We are the Champions!
We are the Champions!
We are the Champions!
Of the world!

And so this morning Boston celebrates the Red Sox winning the World Series.
The Red Sox steamrollering through the regular season.
Steamrollering through the playoffs.
Being close knit and supportive of each other.
Being the last man standing.
Being the last fine man standing.

We Bostonians need something to celebrate after being dragged through the mud of the Kraft Family Big Babies.
How unseemly for these very rich men to bicker in public.
For exposing us to their pettiness.
Their anger, hatred, vindictiveness.
Shame on these very rich, very spoiled men.
Brady. Belichick.
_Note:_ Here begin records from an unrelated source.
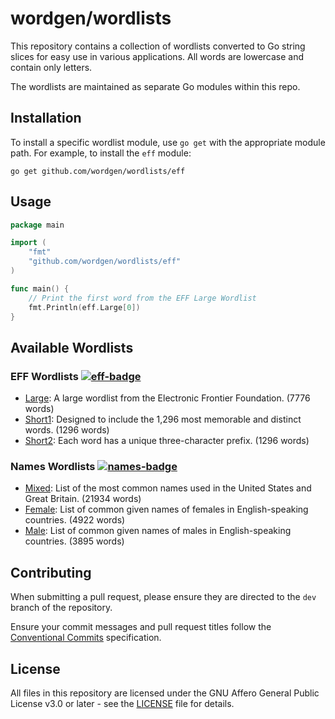# wordgen/wordlists

This repository contains a collection of wordlists converted to Go string slices
for easy use in various applications. All words are lowercase and contain only
letters.

The wordlists are maintained as separate Go modules within this repo.

## Installation

To install a specific wordlist module, use `go get` with the appropriate module
path. For example, to install the `eff` module:

```shell
go get github.com/wordgen/wordlists/eff
```

## Usage

```go
package main

import (
	"fmt"
	"github.com/wordgen/wordlists/eff"
)

func main() {
	// Print the first word from the EFF Large Wordlist
	fmt.Println(eff.Large[0])
}
```

## Available Wordlists

<!-- TODO
Some wordlists have been altered from their original source.
-->

### EFF Wordlists [![eff-badge]][eff-pkg]

- [Large]: A large wordlist from the Electronic Frontier Foundation. (7776 words)
- [Short1]: Designed to include the 1,296 most memorable and distinct words. (1296 words)
- [Short2]: Each word has a unique three-character prefix. (1296 words)

### Names Wordlists [![names-badge]][names-pkg]

- [Mixed]: List of the most common names used in the United States and Great Britain. (21934 words)
- [Female]: List of common given names of females in English-speaking countries. (4922 words)
- [Male]: List of common given names of males in English-speaking countries. (3895 words)

## Contributing

When submitting a pull request, please ensure they are directed to the `dev`
branch of the repository.

Ensure your commit messages and pull request titles follow the
[Conventional Commits] specification.

## License

All files in this repository are licensed under the GNU Affero General Public
License v3.0 or later - see the [LICENSE] file for details.

[Conventional Commits]: https://conventionalcommits.org
[LICENSE]: LICENSE

<!-- badges -->
[eff-badge]: https://pkg.go.dev/badge/github.com/wordgen/wordlists/eff.svg
[eff-pkg]: https://pkg.go.dev/github.com/wordgen/wordlists/eff
[names-badge]: https://pkg.go.dev/badge/github.com/wordgen/wordlists/names.svg
[names-pkg]: https://pkg.go.dev/github.com/wordgen/wordlists/names

<!-- eff -->
[Large]: https://eff.org/files/2016/07/18/eff_large_wordlist.txt
[Short1]: https://eff.org/files/2016/09/08/eff_short_wordlist_1.txt
[Short2]: https://eff.org/files/2016/09/08/eff_short_wordlist_2_0.txt
<!-- names -->
[Mixed]: https://github.com/elitejake/Moby-Project/blob/main/Moby%20Words%20II/NAMES.TXT
[Female]: https://github.com/elitejake/Moby-Project/blob/main/Moby%20Words%20II/NAMES-F.TXT
[Male]: https://github.com/elitejake/Moby-Project/blob/main/Moby%20Words%20II/NAMES-M.TXT
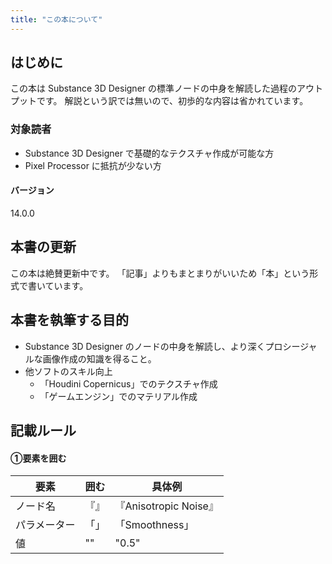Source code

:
 ```yaml
---
title: "この本について"
---
```

## はじめに
この本は Substance 3D
 Designer の標準ノードの中身を解読した過程のアウトプットです。
解説という訳では無いので、初歩的な内容は省かれています。

### 対象読者
- Substance 3D Designer で基礎的なテクスチャ作成が可能な方
- Pixel Processor に抵抗が少ない方


#### バージョン
14.0.0

## 本書の更新
この本は絶賛更新中です。
「記事」よりもまとまりがいいため「本」という形式で書いています。

## 本書を執筆する目的
- Substance 3D Designer のノードの中身を解読し、より深くプロシージャルな画像作成の知識を得ること。
- 他ソフトのスキル向上
  - 「Houdini Copernicus」でのテクスチャ作成
  - 「ゲームエンジン」でのマテリアル作成


## 記載ルール
 #### ①要素を囲む

| 要素 | 囲む | 具体例 | 
|---------|---------|---------|
| ノード名 | 『』 |  『Anisotropic Noise』 |
| パラメーター | 「」 |  「Smoothness」 | 
| 値 | "" |  "0.5" |

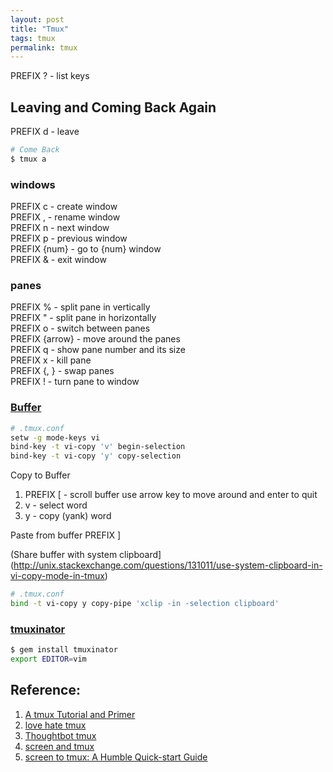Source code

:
 ```yaml
---
layout: post
title: "Tmux"
tags: tmux
permalink: tmux
---
```


PREFIX ? - list keys  

## Leaving and Coming Back Again

PREFIX d - leave  

```sh
# Come Back
$ tmux a
```

### windows
PREFIX c - create window  
PREFIX , - rename window  
PREFIX n - next window  
PREFIX p - previous window  
PREFIX {num} - go to {num} window  
PREFIX & - exit window  

### panes
PREFIX % - split pane in vertically  
PREFIX " - split pane in horizontally  
PREFIX o - switch between panes  
PREFIX {arrow} - move around the panes  
PREFIX q - show pane number and its size  
PREFIX x - kill pane  
PREFIX {, } - swap panes  
PREFIX ! - turn pane to window  

### [Buffer](http://blog.joncairns.com/2013/06/copying-between-tmux-buffers-and-the-system-clipboard/)

```sh
# .tmux.conf
setw -g mode-keys vi
bind-key -t vi-copy 'v' begin-selection
bind-key -t vi-copy 'y' copy-selection
```
Copy to Buffer
1. PREFIX [ - scroll buffer use arrow key to move around and enter to quit  
2. v - select word  
3. y - copy (yank) word  

Paste from buffer
PREFIX ]


(Share buffer with system clipboard](http://unix.stackexchange.com/questions/131011/use-system-clipboard-in-vi-copy-mode-in-tmux)
```sh
# .tmux.conf
bind -t vi-copy y copy-pipe 'xclip -in -selection clipboard'
```


### [tmuxinator](https://github.com/tmuxinator/tmuxinator)

```sh
$ gem install tmuxinator
export EDITOR=vim
```

## Reference:
1. [A tmux Tutorial and Primer](http://www.danielmiessler.com/study/tmux/)
2. [love hate tmux](http://robots.thoughtbot.com/love-hate-tmux)
3. [Thoughtbot tmux](https://learn.thoughtbot.com/tmux)
4. [screen and tmux](http://www.dayid.org/os/notes/tm.html)
5. [screen to tmux: A Humble Quick-start Guide](http://myhumblecorner.wordpress.com/2011/08/30/screen-to-tmux-a-humble-quick-start-guide/)

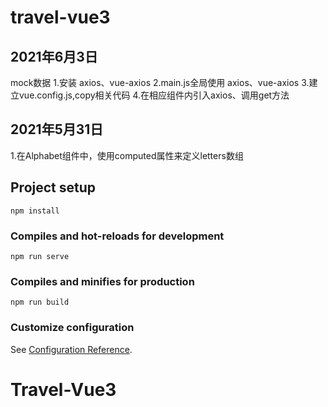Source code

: # travel-vue3

## 2021年6月3日
mock数据
1.安装 axios、vue-axios
2.main.js全局使用 axios、vue-axios
3.建立vue.config.js,copy相关代码
4.在相应组件内引入axios、调用get方法

## 2021年5月31日
1.在Alphabet组件中，使用computed属性来定义letters数组

## Project setup
```
npm install
```

### Compiles and hot-reloads for development
```
npm run serve
```

### Compiles and minifies for production
```
npm run build
```

### Customize configuration
See [Configuration Reference](https://cli.vuejs.org/config/).
# Travel-Vue3

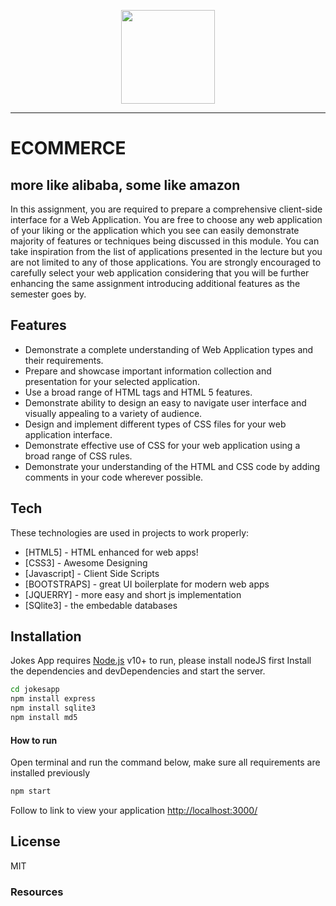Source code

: <p align="center">
  <a href="https://exarth.com/"><img src="https://exarth.com/static/exarth/theme/logo-red-1000.svg" height="150"></a>
</p><hr>

# ECOMMERCE
## more like alibaba, some like amazon


In this assignment, you are required to prepare a comprehensive client-side interface for a
Web Application. You are free to choose any web application of your liking or the application
which you see can easily demonstrate majority of features or techniques being discussed in
this module. You can take inspiration from the list of applications presented in the lecture but
you are not limited to any of those applications. You are strongly encouraged to carefully select
your web application considering that you will be further enhancing the same assignment
introducing additional features as the semester goes by. 

## Features
- Demonstrate a complete understanding of Web Application types and their
requirements.
- Prepare and showcase important information collection and presentation for
your selected application.
- Use a broad range of HTML tags and HTML 5 features.
- Demonstrate ability to design an easy to navigate user interface and visually
appealing to a variety of audience.
- Design and implement different types of CSS files for your web application
interface.
- Demonstrate effective use of CSS for your web application using a broad range
of CSS rules.
- Demonstrate your understanding of the HTML and CSS code by adding
comments in your code wherever possible. 

## Tech

These technologies are used in projects to work properly:

- [HTML5] - HTML enhanced for web apps!
- [CSS3] - Awesome Designing
- [Javascript] - Client Side Scripts
- [BOOTSTRAPS] - great UI boilerplate for modern web apps
- [JQUERRY] - more easy and short js implementation
- [SQlite3] - the embedable databases

## Installation

Jokes App requires [Node.js](https://nodejs.org/en/) v10+ to run, please install nodeJS first
Install the dependencies and devDependencies and start the server.

```sh
cd jokesapp
npm install express
npm install sqlite3
npm install md5
```

#### How to run
Open terminal and run the command below, make sure all requirements are installed previously
```sh
npm start
```
Follow to link to view your application [http://localhost:3000/](http://localhost:3000/)
## License
MIT

### Resources
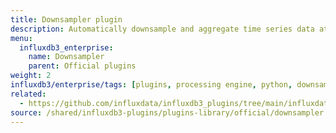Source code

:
 ```yaml
---
title: Downsampler plugin
description: Automatically downsample and aggregate time series data at configurable intervals.
menu:
  influxdb3_enterprise:
    name: Downsampler
    parent: Official plugins
weight: 2
influxdb3/enterprise/tags: [plugins, processing engine, python, downsampling, aggregation, performance]
related:
  - https://github.com/influxdata/influxdb3_plugins/tree/main/influxdata/downsampler, Downsampler plugin on GitHub
source: /shared/influxdb3-plugins/plugins-library/official/downsampler.md
---
```


<!-- //SOURCE - content/shared/influxdb3-plugins/plugins-library/official/downsampler.md -->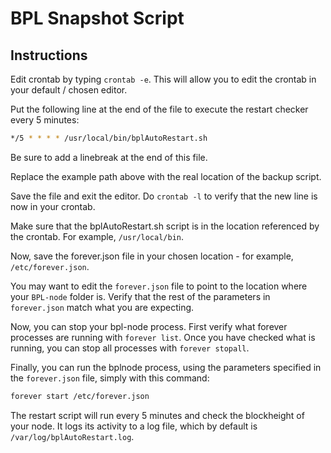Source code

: # BPL Snapshot Script

## Instructions

Edit crontab by typing `crontab -e`. This will allow you to edit the crontab in your default / chosen editor.

Put the following line at the end of the file to execute the restart checker every 5 minutes: 

```bash
*/5 * * * * /usr/local/bin/bplAutoRestart.sh
```

Be sure to add a linebreak at the end of this file.

Replace the example path above with the real location of the backup script.

Save the file and exit the editor. Do `crontab -l` to verify that the new line is now in your crontab.

Make sure that the bplAutoRestart.sh script is in the location referenced by the crontab. For example, `/usr/local/bin`.

Now, save the forever.json file in your chosen location - for example, `/etc/forever.json`.

You may want to edit the `forever.json` file to point to the location where your `BPL-node` folder is. Verify that the rest of the parameters in `forever.json` match what you are expecting.

Now, you can stop your bpl-node process. First verify what forever processes are running with `forever list`. Once you have checked what is running, you can stop all processes with `forever stopall`.

Finally, you can run the bplnode process, using the parameters specified in the `forever.json` file, simply with this command:

```bash
forever start /etc/forever.json
```

The restart script will run every 5 minutes and check the blockheight of your node. It logs its activity to a log file, which by default is `/var/log/bplAutoRestart.log`.



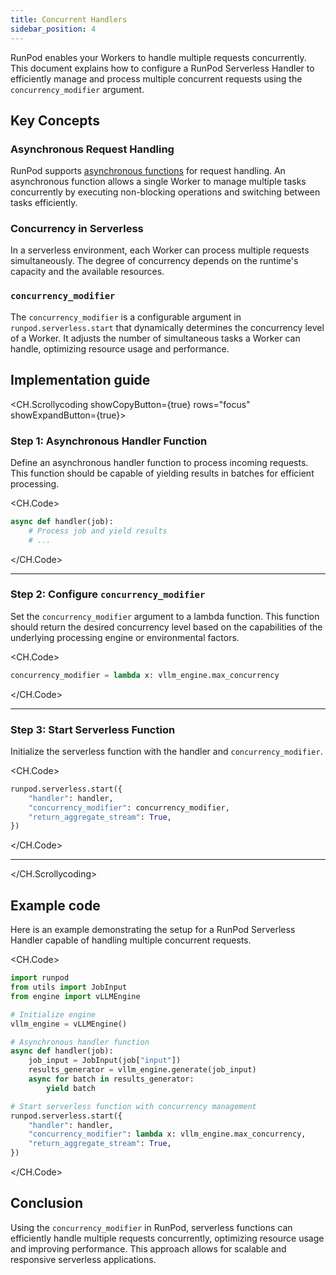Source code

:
 ```yaml
---
title: Concurrent Handlers
sidebar_position: 4
---
```


RunPod enables your Workers to handle multiple requests concurrently.
This document explains how to configure a RunPod Serverless Handler to efficiently manage and process multiple concurrent requests using the `concurrency_modifier` argument.

## Key Concepts

### Asynchronous Request Handling

RunPod supports [asynchronous functions](/serverless/Workers/handlers/handler-async) for request handling.
An asynchronous function allows a single Worker to manage multiple tasks concurrently by executing non-blocking operations and switching between tasks efficiently.

### Concurrency in Serverless

In a serverless environment, each Worker can process multiple requests simultaneously.
The degree of concurrency depends on the runtime's capacity and the available resources.

### `concurrency_modifier`

The `concurrency_modifier` is a configurable argument in `runpod.serverless.start` that dynamically determines the concurrency level of a Worker.
It adjusts the number of simultaneous tasks a Worker can handle, optimizing resource usage and performance.

## Implementation guide

<CH.Scrollycoding showCopyButton={true} rows="focus" showExpandButton={true}>

### Step 1: Asynchronous Handler Function

Define an asynchronous handler function to process incoming requests. This function should be capable of yielding results in batches for efficient processing.

<CH.Code>

```python handler.py
async def handler(job):
    # Process job and yield results
    # ...
```

</CH.Code>

---

### Step 2: Configure `concurrency_modifier`

Set the `concurrency_modifier` argument to a lambda function. This function should return the desired concurrency level based on the capabilities of the underlying processing engine or environmental factors.

<CH.Code>

```python handler.py
concurrency_modifier = lambda x: vllm_engine.max_concurrency
```

</CH.Code>

---

### Step 3: Start Serverless Function

Initialize the serverless function with the handler and `concurrency_modifier`.

<CH.Code>

```python handler.py focus=3
runpod.serverless.start({
    "handler": handler,
    "concurrency_modifier": concurrency_modifier,
    "return_aggregate_stream": True,
})
```

</CH.Code>

---

</CH.Scrollycoding>

## Example code

Here is an example demonstrating the setup for a RunPod Serverless Handler capable of handling multiple concurrent requests.

<CH.Code>

```python handler.py focus=1,9,18
import runpod
from utils import JobInput
from engine import vLLMEngine

# Initialize engine
vllm_engine = vLLMEngine()

# Asynchronous handler function
async def handler(job):
    job_input = JobInput(job["input"])
    results_generator = vllm_engine.generate(job_input)
    async for batch in results_generator:
        yield batch

# Start serverless function with concurrency management
runpod.serverless.start({
    "handler": handler,
    "concurrency_modifier": lambda x: vllm_engine.max_concurrency,
    "return_aggregate_stream": True,
})
```

</CH.Code>

## Conclusion

Using the `concurrency_modifier` in RunPod, serverless functions can efficiently handle multiple requests concurrently, optimizing resource usage and improving performance. This approach allows for scalable and responsive serverless applications.
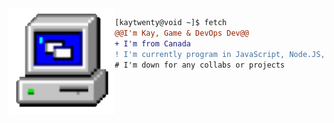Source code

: <img align="left" height="170" src="resources/computer.gif"/>

```diff
[kaytwenty@void ~]$ fetch
@@I'm Kay, Game & DevOps Dev@@
+ I'm from Canada
! I'm currently program in JavaScript, Node.JS, Python, Java, Go
# I'm down for any collabs or projects
```
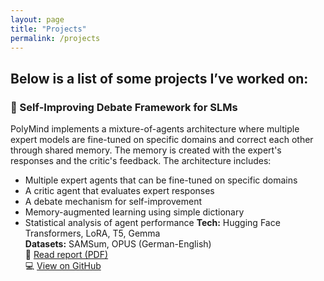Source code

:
 ```yaml
---
layout: page
title: "Projects"
permalink: /projects
---
```

Below is a list of some projects I’ve worked on:
---

### 🤖 Self-Improving Debate Framework for SLMs
PolyMind implements a mixture-of-agents architecture where multiple expert models are fine-tuned on specific domains and correct each other through shared memory. The memory is created with the expert's responses and the critic's feedback. The architecture includes:
- Multiple expert agents that can be fine-tuned on specific domains
- A critic agent that evaluates expert responses
- A debate mechanism for self-improvement
- Memory-augmented learning using simple dictionary
- Statistical analysis of agent performance
**Tech:** Hugging Face Transformers, LoRA, T5, Gemma  
**Datasets:** SAMSum, OPUS (German-English)  
📄 [Read report (PDF)](/assets/reports/PolyMind.pdf)  
💻 [View on GitHub](https://github.com/rathorevedant99/nlp-polymind)
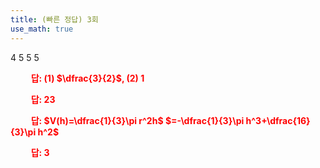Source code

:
 ```yaml
---
title: (빠른 정답) 3회
use_math: true
---
```


4 5 5 5

**<span style="color: red;">$\qquad$답: (1) $\dfrac{3}{2}$, (2) $1$</span>**

**<span style="color: red;">$\qquad$답: $23$</span>**

**<span style="color: red;">$\qquad$답: $V(h)=\dfrac{1}{3}\pi r^2h$ $=-\dfrac{1}{3}\pi h^3+\dfrac{16}{3}\pi h^2$</span>**

**<span style="color: red;">$\qquad$답: $3$</span>**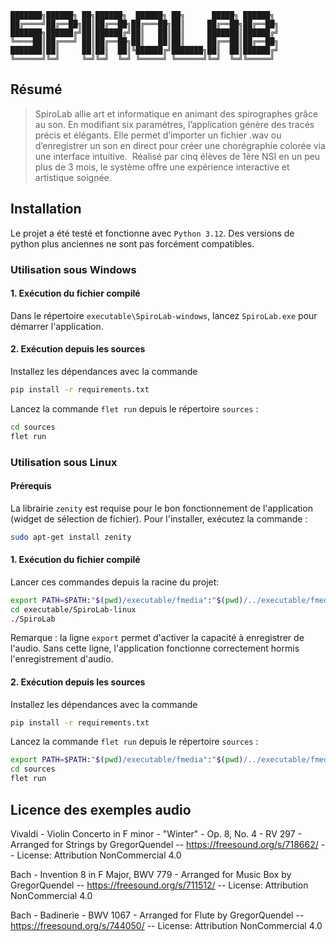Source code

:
 ```text
███████╗██████╗ ██╗██████╗  ██████╗ ██╗      █████╗ ██████╗ 
██╔════╝██╔══██╗██║██╔══██╗██╔═══██╗██║     ██╔══██╗██╔══██╗
███████╗██████╔╝██║██████╔╝██║   ██║██║     ███████║██████╔╝
╚════██║██╔═══╝ ██║██╔══██╗██║   ██║██║     ██╔══██║██╔══██╗
███████║██║     ██║██║  ██║╚██████╔╝███████╗██║  ██║██████╔╝
╚══════╝╚═╝     ╚═╝╚═╝  ╚═╝ ╚═════╝ ╚══════╝╚═╝  ╚═╝╚═════╝ 
```

## Résumé

> SpiroLab allie art et informatique en animant des spirographes grâce au son.
> En modifiant six paramètres, l’application génère des tracés précis et élégants.
> Elle permet d’importer un fichier .wav ou d’enregistrer un son en direct pour créer une chorégraphie colorée via une interface intuitive.
> Réalisé par cinq élèves de 1ère NSI en un peu plus de 3 mois, le système offre une expérience interactive et artistique soignée.

## Installation

Le projet a été testé et fonctionne avec `Python 3.12`. Des versions de python plus anciennes ne sont pas forcément compatibles.

### Utilisation sous Windows

#### 1. Exécution du fichier compilé
Dans le répertoire `executable\SpiroLab-windows`, lancez `SpiroLab.exe` pour démarrer l'application.

#### 2. Exécution depuis les sources

Installez les dépendances avec la commande
```cmd
pip install -r requirements.txt
```

Lancez la commande `flet run` depuis le répertoire `sources` :
```cmd
cd sources
flet run
```

### Utilisation sous Linux

#### Prérequis
La librairie `zenity` est requise pour le bon fonctionnement de l'application (widget de sélection de fichier). Pour l'installer, exécutez la commande :

```bash
sudo apt-get install zenity
```

#### 1. Exécution du fichier compilé

Lancer ces commandes depuis la racine du projet:
```bash
export PATH=$PATH:"$(pwd)/executable/fmedia":"$(pwd)/../executable/fmedia":"$(pwd)/../../executable/fmedia"
cd executable/SpiroLab-linux
./SpiroLab
```

Remarque : la ligne `export` permet d'activer la capacité à enregistrer de l'audio. Sans cette ligne, l'application fonctionne correctement hormis l'enregistrement d'audio.

#### 2. Exécution depuis les sources

Installez les dépendances avec la commande
```bash
pip install -r requirements.txt
```

Lancez la commande `flet run` depuis le répertoire `sources` :
```bash
export PATH=$PATH:"$(pwd)/executable/fmedia":"$(pwd)/../executable/fmedia":"$(pwd)/../../executable/fmedia"
cd sources
flet run
```

## Licence des exemples audio

Vivaldi - Violin Concerto in F minor - "Winter" - Op. 8, No. 4 - RV 297 - Arranged for Strings by GregorQuendel -- https://freesound.org/s/718662/ -- License: Attribution NonCommercial 4.0

Bach - Invention 8 in F Major, BWV 779 - Arranged for Music Box by GregorQuendel -- https://freesound.org/s/711512/ -- License: Attribution NonCommercial 4.0

Bach - Badinerie - BWV 1067 - Arranged for Flute by GregorQuendel -- https://freesound.org/s/744050/ -- License: Attribution NonCommercial 4.0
Kraft.
Ugh!

For resurrecting sportsmanship.
For returning team-firsters to Boston.
The World Champion Boston Red Sox!
Yayy!

Piero della Francesca, “The Resurrection”  The sleeping man, second from left in the forefront of the painting, is a self-portrait of the artist. della Francesca uses the seated men as illustrations of his mastery of creating depth in his works.

Piero della Francesca, “The Resurrection”

The sleeping man, second from left in the forefront of the painting, is a self-portrait of the artist.
della Francesca uses the seated men as illustrations of his mastery of creating depth in his works.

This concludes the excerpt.